[Source texts of formatted documents]
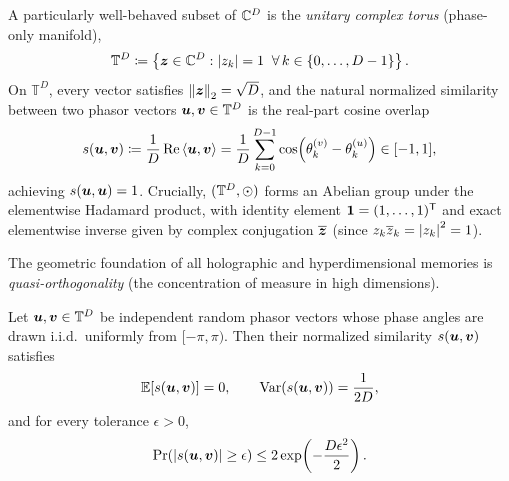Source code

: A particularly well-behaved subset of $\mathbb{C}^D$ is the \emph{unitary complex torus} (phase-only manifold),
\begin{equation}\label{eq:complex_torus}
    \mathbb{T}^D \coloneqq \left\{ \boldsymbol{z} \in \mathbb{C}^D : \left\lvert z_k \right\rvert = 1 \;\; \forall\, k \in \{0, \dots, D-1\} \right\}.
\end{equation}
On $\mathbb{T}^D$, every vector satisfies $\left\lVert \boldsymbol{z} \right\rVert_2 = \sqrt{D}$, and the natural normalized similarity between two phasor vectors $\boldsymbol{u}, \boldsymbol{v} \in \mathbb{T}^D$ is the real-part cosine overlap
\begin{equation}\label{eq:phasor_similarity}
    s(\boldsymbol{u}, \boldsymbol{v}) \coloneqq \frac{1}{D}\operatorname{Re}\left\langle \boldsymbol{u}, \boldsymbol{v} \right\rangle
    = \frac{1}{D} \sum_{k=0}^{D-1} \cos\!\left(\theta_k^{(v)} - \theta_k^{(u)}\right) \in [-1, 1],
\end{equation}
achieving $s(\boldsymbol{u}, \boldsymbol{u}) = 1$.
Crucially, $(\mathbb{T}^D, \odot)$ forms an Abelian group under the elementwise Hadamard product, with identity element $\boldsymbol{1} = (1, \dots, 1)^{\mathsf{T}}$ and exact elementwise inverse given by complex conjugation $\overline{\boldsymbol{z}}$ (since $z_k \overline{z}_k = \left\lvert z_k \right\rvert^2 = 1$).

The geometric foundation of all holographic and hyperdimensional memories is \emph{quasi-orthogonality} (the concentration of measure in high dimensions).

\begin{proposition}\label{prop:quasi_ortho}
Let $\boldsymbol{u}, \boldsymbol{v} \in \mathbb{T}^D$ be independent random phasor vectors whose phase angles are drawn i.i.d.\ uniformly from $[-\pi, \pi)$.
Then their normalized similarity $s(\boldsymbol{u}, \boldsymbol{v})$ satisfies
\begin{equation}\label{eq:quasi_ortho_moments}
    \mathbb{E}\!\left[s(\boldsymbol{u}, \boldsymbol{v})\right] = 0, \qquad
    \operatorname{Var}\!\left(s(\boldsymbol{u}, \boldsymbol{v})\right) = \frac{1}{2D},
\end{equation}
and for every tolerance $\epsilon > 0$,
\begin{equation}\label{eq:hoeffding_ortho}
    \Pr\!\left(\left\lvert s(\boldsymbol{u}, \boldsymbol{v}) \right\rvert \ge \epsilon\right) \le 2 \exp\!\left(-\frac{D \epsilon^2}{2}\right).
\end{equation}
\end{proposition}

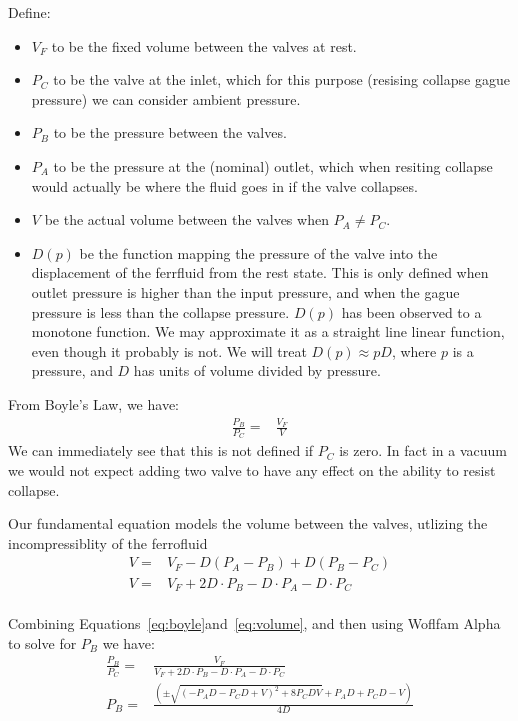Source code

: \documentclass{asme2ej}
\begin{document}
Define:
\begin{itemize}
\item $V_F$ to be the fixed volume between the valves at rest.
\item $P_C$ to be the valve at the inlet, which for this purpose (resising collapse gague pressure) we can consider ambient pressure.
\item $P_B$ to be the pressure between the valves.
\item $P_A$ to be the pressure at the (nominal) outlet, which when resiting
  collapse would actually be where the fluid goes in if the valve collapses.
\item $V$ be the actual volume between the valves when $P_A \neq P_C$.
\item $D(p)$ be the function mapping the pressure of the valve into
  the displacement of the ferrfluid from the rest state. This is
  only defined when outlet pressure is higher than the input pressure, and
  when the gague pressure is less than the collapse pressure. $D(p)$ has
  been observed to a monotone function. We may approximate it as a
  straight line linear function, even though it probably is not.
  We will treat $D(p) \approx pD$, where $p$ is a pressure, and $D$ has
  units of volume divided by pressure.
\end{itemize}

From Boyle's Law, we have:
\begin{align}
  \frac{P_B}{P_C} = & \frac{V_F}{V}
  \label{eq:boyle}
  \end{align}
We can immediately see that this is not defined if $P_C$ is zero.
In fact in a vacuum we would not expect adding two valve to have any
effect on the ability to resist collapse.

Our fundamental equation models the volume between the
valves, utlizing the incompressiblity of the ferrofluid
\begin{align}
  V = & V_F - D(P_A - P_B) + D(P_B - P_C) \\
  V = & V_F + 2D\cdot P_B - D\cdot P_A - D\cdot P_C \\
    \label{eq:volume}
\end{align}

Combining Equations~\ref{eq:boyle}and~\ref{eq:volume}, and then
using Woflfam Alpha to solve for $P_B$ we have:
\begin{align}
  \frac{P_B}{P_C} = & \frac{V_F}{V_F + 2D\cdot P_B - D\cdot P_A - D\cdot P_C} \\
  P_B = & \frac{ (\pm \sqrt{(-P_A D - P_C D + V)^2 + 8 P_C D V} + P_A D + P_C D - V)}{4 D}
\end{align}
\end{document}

---

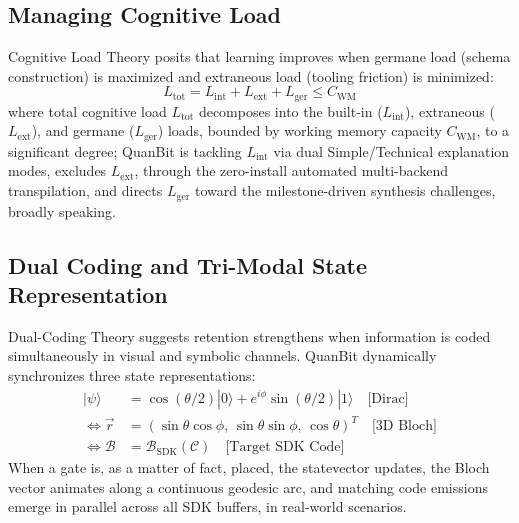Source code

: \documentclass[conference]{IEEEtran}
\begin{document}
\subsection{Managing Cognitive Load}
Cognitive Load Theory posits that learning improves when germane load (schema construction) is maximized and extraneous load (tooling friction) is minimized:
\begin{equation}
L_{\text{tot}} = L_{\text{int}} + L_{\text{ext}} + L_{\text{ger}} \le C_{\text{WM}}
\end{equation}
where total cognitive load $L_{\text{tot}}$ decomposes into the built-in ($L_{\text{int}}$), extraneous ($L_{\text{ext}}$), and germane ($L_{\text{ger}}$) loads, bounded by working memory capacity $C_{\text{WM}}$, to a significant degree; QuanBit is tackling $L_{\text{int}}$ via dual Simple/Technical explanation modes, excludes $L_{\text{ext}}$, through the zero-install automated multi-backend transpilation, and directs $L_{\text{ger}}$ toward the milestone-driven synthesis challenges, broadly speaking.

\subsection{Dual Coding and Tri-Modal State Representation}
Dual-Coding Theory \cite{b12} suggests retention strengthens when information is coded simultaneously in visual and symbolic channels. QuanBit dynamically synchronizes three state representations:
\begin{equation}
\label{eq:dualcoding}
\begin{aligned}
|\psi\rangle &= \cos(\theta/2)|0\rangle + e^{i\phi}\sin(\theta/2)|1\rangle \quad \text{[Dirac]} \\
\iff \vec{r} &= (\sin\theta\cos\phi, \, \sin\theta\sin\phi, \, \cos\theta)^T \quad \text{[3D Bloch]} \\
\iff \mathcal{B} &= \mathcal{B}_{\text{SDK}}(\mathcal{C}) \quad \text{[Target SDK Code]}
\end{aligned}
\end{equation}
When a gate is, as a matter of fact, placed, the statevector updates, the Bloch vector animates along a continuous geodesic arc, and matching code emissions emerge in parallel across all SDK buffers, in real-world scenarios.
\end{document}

### Problem to solve
Working from the entries above, filter out every line that lacks "which" and copy what remains.

### Answer section
\item $P_C$ to be the valve at the inlet, which for this purpose (resising collapse gague pressure) we can consider ambient pressure.
\item $P_A$ to be the pressure at the (nominal) outlet, which when resiting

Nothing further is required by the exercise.